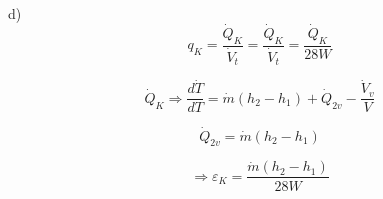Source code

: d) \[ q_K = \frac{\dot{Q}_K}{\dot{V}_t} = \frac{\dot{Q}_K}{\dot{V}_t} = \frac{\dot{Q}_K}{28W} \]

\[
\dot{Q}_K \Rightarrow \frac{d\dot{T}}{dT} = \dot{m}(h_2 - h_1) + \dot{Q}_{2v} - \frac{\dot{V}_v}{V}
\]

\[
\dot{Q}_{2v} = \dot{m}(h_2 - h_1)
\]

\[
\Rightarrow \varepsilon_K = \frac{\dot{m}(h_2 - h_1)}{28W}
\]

(Work to complete)
Find every line of the data that includes the string "Rightarrow". Copy each of those lines.

(Solution for this task)
\dot{Q}_K \Rightarrow \frac{d\dot{T}}{dT} = \dot{m}(h_2 - h_1) + \dot{Q}_{2v} - \frac{\dot{V}_v}{V}
\Rightarrow \varepsilon_K = \frac{\dot{m}(h_2 - h_1)}{28W}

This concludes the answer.